Contributors: IS and SB were involved in management of the patients. IS drafted and critically appraised the case report. She will act as guarantor. SM reviewed the literature and wrote the manuscript.

Funding: None.

Competing Interests: None stated.

References

1. Schwarz SM. Biliary Atresia. Available at URL: http://www.emedicine.medscape.com/article/927-29-overview. Accessed on 1st August, 2009.

2. Sanghai SR, Shah I, Bhatnagar S, Murthy A. Incidence and prognostic factors associated with biliary atresia in western India. Ann Hepatol. 2009;8:120-2.

3. Etiopathogenesis of biliary atresia: Viruses and Biliary atresia. Available at URL: http://www.medscape.com/viewarticle/418332_3. Accessed on 1st August, 2009.

4. Jevon GP, Dimmick JE. Biliary atresia and cytomegalovirus infection: A DNA study. Pediatr Dev Pathol. 1999;2:1-14.

5. Fischler B, Ehrnst A, Forsgren M, Orvell C, Nemeth A. The viral association of neonatal cholestasis in Sweden: a possible link between cytomegalovirus infection and extrahepatic biliary atresia. J Pediatr Gastroenterol Nutr. 1998;27:57-64.

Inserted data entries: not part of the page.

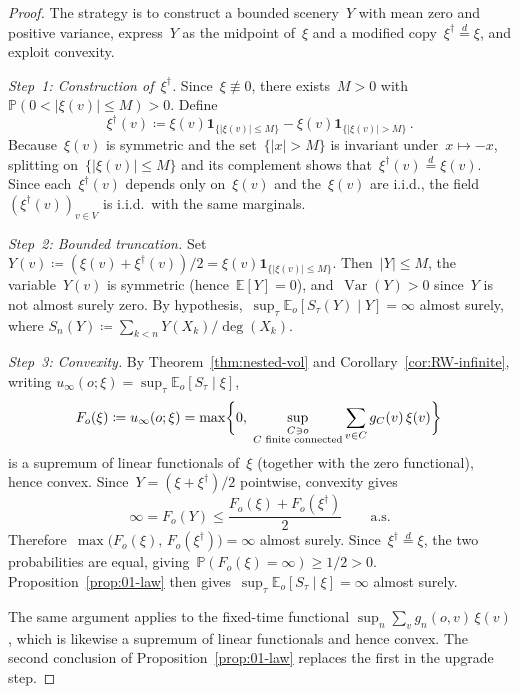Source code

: \documentclass[aop]{imsart}
\theoremstyle{plain}
\theoremstyle{definition}
\newcommand{\E}{\mathbb{E}}
\renewcommand{\P}{\mathbb{P}}
\newcommand{\one}{\mathbf{1}}
\DeclareMathOperator{\var}{Var}
\begin{document}
	\begin{proof}
		The strategy is to construct a bounded scenery~$Y$ with mean zero and positive variance, express~$Y$ as the midpoint of~$\xi$ and a modified copy~$\xi^\dagger\stackrel{d}{=}\xi$, and exploit convexity.
		
		\medskip
		\emph{Step~1: Construction of~$\xi^\dagger$.}\;
		Since~$\xi\not\equiv 0$, there exists~$M>0$ with~$\P(0<|\xi(v)|\leq M)>0$.  Define
		\[
		\xi^\dagger(v)\coloneqq \xi(v)\one_{\{|\xi(v)|\leq M\}}-\xi(v)\one_{\{|\xi(v)|>M\}}\,.
		\]
		Because~$\xi(v)$ is symmetric and the set~$\{|x|>M\}$ is invariant under~$x\mapsto -x$, splitting on~$\{|\xi(v)|\leq M\}$ and its complement shows that~$\xi^\dagger(v)\stackrel{d}{=}\xi(v)$.  Since each~$\xi^\dagger(v)$ depends only on~$\xi(v)$ and the~$\xi(v)$ are i.i.d., the field~$(\xi^\dagger(v))_{v\in V}$ is i.i.d.\ with the same marginals.
		
		\medskip
		\emph{Step~2: Bounded truncation.}\;
		Set~$Y(v)\coloneqq(\xi(v)+\xi^\dagger(v))/2=\xi(v)\one_{\{|\xi(v)|\leq M\}}$.  Then~$|Y|\leq M$, the variable~$Y(v)$ is symmetric (hence~$\E[Y]=0$), and~$\var(Y)>0$ since~$Y$ is not almost surely zero.  By hypothesis,~$\sup_\tau\E_o[S_\tau(Y)\mid Y]=\infty$ almost surely, where $S_n(Y)\coloneqq\sum_{k<n}Y(X_k)/\deg(X_k)$.
		
		\medskip
		\emph{Step~3: Convexity.}\;
		By Theorem~\ref{thm:nested-vol} and Corollary~\ref{cor:RW-infinite}, writing $u_\infty(o;\xi)=\sup_\tau\E_o[S_\tau\mid\xi]$,
		\[
		F_o(\xi)\coloneqq u_\infty(o;\xi)=\max\biggl\{0,\;\sup_{\substack{C\ni o\\ C\textup{ finite connected}}}\sum_{v\in C}g_C(v)\,\xi(v)\biggr\}\,
		\]
		is a supremum of linear functionals of~$\xi$ (together with the zero functional), hence convex.
		Since~$Y=(\xi+\xi^\dagger)/2$ pointwise, convexity gives
		\[
		\infty=F_o(Y)\leq\frac{F_o(\xi)+F_o(\xi^\dagger)}{2}\qquad\text{a.s.}
		\]
		Therefore~$\max\bigl(F_o(\xi),\,F_o(\xi^\dagger)\bigr)=\infty$ almost surely.  Since~$\xi^\dagger\stackrel{d}{=}\xi$, the two probabilities are equal, giving~$\P(F_o(\xi)=\infty)\geq 1/2>0$.  Proposition~\ref{prop:01-law} then gives~$\sup_\tau\E_o[S_\tau\mid\xi]=\infty$ almost surely.
		
		The same argument applies to the fixed-time functional $\sup_n\sum_v g_n(o,v)\,\xi(v)$, which is likewise a supremum of linear functionals and hence convex.  The second conclusion of Proposition~\ref{prop:01-law} replaces the first in the upgrade step.
	\end{proof}
	
\end{document}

6. Fjaer RB, Bruu A-L, Nordbo SA. Extrahepatic bile duct atresia and viral involvement. Pediatr Transplantation. 2005;9:68-73.

7. Tarr PI, Haas JE, Christie DL. Biliary atresia, cytomegalovirus, and age at referral. Pediatrics. 1996;97:828-31.

8. Mandraveli-Hatzikosta K, Pape-Chrisafi M, Fotoulaki M, Papadopoulou D, Alexiou-Daniel S. Cytomegalovirus infection and biliary atresia in a newborn infant. (Abstract) 15th European Congress of Clinical Microbiology and Infectious Diseases; Copenhagen / Denmark, 2005. Available from www.blackwellpublishing.com/ @ccmid15/ abstract. asp?id=38036. Accessed on 1 August, 2009.

9. Hart MH, Kaufman SS, Vanderhoof JA, Erdman S, Linder J, Markin RS, et al. Neonatal hepatitis and extrahepatic biliary atresia associated with cytomegalovirus in twins. Am J Dis Child. 1991:145:302-5.